Daniel Ritter von der Fachstelle Religionspädagogik der Katholischen Kirche Thurgau hat den Lehrplan mitentwickelt. Der neue Lehrplan für den islamischen Religionsunterricht basiert auf einem Lehrplan aus Baden-Württemberg und ist an den Lehrplan 21 und den Lehrplan der Volksschule Thurgau angepasst.
«Es wäre schwierig, wenn der Lehrplan für islamischen Religionsunterricht eine andere Grundideologie hätte als der Lehrplan der Landeskirche und der Lehrplan der Volksschule Thurgau. Und das ist ein Teil des Auftrags: sicherzustellen, dass die Lehrpläne aufeinander anschlussfähig sind», sagt Ritter.
Das Projekt Lehrplan für Islamischen Religionsunterricht im Thurgau erhält finanzielle Unterstützung vom Bund, konkret vom Fedpol. Im Rahmen des Nationalen Aktionsplans gegen Radikalisierung und Extremismus vergibt das Fedpol Fördergelder.
Mit Religionsunterricht Extremismus vorbeugen
Das Thurgauer Lehrplanprojekt hat sich um die Fördergelder beworben, weil islamischer Religionsunterricht Extremismus vorbeugen kann. Das hat letztes Jahr eine Studie der Universitäten Luzern und Freiburg gezeigt. Der neue Thurgauer Lehrplan für Islamischen Religionsunterricht sei eine Basis, ein Grundgerüst, sagt Daniel Ritter. In den nächsten Monaten würden ihn die Religionslehrpersonen kennenlernen und ab nächstem Sommer auch anwenden.
«Religion an dem Ort, wo sie gelebt wird, muss sich auch inkulturieren.

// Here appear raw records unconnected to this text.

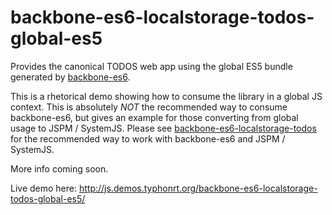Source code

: # backbone-es6-localstorage-todos-global-es5

Provides the canonical TODOS web app using the global ES5 bundle generated by [backbone-es6](https://github.com/typhonjs/backbone-es6). 

This is a rhetorical demo showing how to consume the library in a global JS context. This is absolutely _NOT_ the recommended way to consume backbone-es6, but gives an example for those converting from global usage to JSPM / SystemJS. Please see
[backbone-es6-localstorage-todos](https://github.com/typhonjs-demos/backbone-es6-localstorage-todos) for the recommended way to work with backbone-es6 and JSPM / SystemJS.

More info coming soon.

Live demo here: http://js.demos.typhonrt.org/backbone-es6-localstorage-todos-global-es5/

Und dort müssen wir als Gesellschaft das Interesse daran haben, dass der Islam, der hier gelebt wird, eine Art europäischer Islam ist. Der mit unseren Werten arbeitet und sich mit dieser Realität auseinandersetzen kann», sagt Ritter.
Im Thurgau gibt es erst eine Handvoll Orte, wo der islamische Religionsunterricht an Volksschulen angeboten wird. Der Interreligiöse Arbeitskreis im Kanton Thurgau formuliert als Ziel, dass es mindestens an allen Schulen mit mehr als 20 Prozent muslimischen Kindern islamischen Religionsunterricht geben soll.